On Jan 4, 2008 11:55 AM, Ondrej Certik <[EMAIL PROTECTED]> wrote:

> > > * Agg (this could be optional)
> >
> > On the transforms branch, Agg is used for bezier curve realisation,
> > whether the Agg renderer is being used or not.  This is used for things
> > like hit-testing and range-setting of path collections etc.  This was
> > not fast enough in my earlier numpy-based implementation, since to take
> > advantage of numpy, you generally have to allocate lots of memory to
> > store the results in.  In this particular case, each value can be
> > immediately thrown away, so all that extra work was unnecessary.
>
> So it's needed for path collections - what is that? When I want to do
> regular plots,
> like plotting some set of points, is that needed too?
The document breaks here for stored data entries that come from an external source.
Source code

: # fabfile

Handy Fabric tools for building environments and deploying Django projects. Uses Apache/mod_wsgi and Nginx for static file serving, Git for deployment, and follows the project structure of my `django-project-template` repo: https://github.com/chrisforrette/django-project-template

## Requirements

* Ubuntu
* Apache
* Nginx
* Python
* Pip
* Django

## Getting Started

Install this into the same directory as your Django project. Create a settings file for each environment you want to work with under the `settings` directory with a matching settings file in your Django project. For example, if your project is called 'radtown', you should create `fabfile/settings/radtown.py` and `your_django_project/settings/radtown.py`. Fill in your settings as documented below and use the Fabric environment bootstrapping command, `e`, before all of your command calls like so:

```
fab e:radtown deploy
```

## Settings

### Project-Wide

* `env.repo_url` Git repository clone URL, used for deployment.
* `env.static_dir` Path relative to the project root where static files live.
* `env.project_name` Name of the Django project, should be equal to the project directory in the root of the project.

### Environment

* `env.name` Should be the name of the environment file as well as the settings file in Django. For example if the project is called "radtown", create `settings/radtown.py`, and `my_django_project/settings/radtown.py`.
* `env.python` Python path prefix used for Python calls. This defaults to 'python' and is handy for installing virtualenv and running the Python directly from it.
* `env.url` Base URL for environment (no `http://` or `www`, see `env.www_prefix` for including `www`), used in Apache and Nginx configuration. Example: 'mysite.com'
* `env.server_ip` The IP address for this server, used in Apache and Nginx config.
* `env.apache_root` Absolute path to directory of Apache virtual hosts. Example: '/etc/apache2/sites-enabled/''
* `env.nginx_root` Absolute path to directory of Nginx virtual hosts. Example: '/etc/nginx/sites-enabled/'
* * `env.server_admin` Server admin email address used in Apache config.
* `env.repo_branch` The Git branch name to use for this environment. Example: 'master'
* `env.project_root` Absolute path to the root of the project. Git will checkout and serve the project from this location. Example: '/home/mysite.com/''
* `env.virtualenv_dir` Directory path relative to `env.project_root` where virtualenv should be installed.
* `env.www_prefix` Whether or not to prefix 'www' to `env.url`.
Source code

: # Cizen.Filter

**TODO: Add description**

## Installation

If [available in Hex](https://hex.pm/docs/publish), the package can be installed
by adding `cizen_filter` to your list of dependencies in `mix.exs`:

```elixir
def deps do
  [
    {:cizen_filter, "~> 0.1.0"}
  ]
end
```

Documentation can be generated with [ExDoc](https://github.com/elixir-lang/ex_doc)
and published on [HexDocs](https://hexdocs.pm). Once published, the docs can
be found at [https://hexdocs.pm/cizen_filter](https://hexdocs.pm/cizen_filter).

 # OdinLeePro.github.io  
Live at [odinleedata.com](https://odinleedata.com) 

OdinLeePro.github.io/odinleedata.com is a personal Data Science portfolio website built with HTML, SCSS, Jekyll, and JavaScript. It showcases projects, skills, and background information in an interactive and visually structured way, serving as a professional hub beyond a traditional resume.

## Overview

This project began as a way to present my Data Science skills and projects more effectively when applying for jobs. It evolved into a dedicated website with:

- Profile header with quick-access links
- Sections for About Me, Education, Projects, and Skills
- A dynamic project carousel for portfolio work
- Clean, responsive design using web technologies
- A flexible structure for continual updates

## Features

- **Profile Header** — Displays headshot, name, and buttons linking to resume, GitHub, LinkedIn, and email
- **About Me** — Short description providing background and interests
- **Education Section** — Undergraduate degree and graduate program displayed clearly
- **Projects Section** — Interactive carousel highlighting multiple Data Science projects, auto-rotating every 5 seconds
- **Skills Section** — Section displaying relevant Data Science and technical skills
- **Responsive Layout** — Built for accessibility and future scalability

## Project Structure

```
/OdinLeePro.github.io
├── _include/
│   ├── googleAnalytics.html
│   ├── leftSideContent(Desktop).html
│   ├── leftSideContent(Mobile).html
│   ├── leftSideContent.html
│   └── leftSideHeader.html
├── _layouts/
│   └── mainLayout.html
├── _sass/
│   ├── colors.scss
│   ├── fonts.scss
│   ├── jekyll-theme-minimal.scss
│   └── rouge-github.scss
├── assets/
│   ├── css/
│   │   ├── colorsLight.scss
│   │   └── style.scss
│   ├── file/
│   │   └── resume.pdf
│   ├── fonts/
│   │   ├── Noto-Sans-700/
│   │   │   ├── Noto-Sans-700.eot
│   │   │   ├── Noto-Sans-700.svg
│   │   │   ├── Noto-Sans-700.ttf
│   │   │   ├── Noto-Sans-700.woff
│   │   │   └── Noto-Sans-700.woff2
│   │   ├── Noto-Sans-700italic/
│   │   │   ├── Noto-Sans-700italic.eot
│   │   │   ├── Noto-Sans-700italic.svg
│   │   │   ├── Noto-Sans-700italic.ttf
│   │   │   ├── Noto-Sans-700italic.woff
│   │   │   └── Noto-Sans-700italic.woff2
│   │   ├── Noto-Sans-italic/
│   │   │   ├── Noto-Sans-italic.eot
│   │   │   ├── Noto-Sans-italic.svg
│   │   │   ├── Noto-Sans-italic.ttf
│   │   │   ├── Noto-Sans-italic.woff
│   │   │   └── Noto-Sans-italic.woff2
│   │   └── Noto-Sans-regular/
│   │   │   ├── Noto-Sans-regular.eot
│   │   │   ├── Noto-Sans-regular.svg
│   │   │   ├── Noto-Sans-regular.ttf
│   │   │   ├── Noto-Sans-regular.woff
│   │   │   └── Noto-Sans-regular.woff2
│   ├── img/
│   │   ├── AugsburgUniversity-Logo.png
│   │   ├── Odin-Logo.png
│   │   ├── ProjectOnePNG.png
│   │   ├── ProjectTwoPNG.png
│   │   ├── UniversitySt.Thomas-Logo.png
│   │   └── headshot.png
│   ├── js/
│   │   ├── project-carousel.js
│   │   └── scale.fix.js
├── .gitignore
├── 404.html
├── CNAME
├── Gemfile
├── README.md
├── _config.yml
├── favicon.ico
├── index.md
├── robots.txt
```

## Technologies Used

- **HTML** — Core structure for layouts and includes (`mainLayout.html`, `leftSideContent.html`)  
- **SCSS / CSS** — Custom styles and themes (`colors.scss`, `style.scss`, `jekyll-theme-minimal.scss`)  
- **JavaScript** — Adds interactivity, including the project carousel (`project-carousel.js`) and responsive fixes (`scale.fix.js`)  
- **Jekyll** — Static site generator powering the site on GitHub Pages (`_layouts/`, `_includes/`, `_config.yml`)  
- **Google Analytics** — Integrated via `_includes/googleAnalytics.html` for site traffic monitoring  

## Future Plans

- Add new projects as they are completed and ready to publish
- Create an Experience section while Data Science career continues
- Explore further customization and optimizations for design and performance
If not, it
> should be optional imho.

It's probably worth mentioning that one of the reasons John chose Agg
is because of image *quality* concerns.  If I'm not mistaken (John and
A. Straw will correct me as needed), the OpenGL anti-aliasing quality
is positively horrible when you compare it to the quality of Agg.
Keep in mind that OpenGL is typically focused on keeping high
frame-rates for moving images, so pixel-perfect antialiasing is much
less of a concern for them, since your eye is a lot less likely to
notice such fine details (as long as there is *some* antialiasing).
For a static image, you tend to be a lot pickier, and Agg goes to
great lengths to ensure the best possible antialiasing quality.  This
is part of the reason why normal television, at abysmally low
resolutions is still acceptable for viewing, while nobody would
consider a 400-line-image an acceptable photograph for most uses.  You
'stare' at the moving image only for 1/30 s or so, while you look at
the static one for much longer.

Just look at some of their examples to get an idea of what I'm talking about:

http://www.antigrain.com/screenshots/index.html

I've never seen any opengl-based antialiasing be of that quality.  But
there may be ways of achieving the same thing in OpenGL, I don't know
(and to do so efficiently and portably, without requiring specific
video cards).

The other issue I recall is that the quality of openGL antialiasing is
highly dependent on the video card and/or driver.  While that may be
OK for gamers, it's completely unacceptable IMO for scientific
publication.

> > > Compiling really sucks.

Keep in mind that while python+cleverness can get you a lot of speed,
there are operations that are *inescapably* slow in python's fully
dynamic model today (without JIT-type tricks a la psyco that avoid
dynamic dispatch in loops).  Running a tight loop over a million
elements of anything to do some repetitive operation will incur in
Python's runtime check costs on every pass of the loop.  In a plotting
library, this type of computation is very frequent, and while some of
it can be rolled into numpy-type array operations, that's not always
possible.  There's simply no way out (today) from compiled code for
certain things in python, I'm afraid.  Keep in mind that there are
still people who regularly complain about MPL being *too slow* for
their purposes, which involve interactive data exploration of enormous
datasets.  I'm sure that loss of speed would not be considered a
desirable feature for a new MPL release by many :)

I'm certainly hoping you guys can find some mechanism to join forces
on this front, which I would absolutely love to see.  But I just want
to provide a bit of context as to why MPL uses extensions like Agg and
relies on compiled code, which is I think a fairly critical need of
the project.

Having said all this, I'd be thrilled to be proven 100% wrong in all
of the above, and to see a pure-python MPL that is as fast as today's
and maintains the image quality we have today.

One approach that has been thrown around in the past was to have an
opengl based render while working interactively, that would force a
re-render of the same entire scene via Agg for image saving. I don't
know enough about the MPL internals to say how feasible this would be.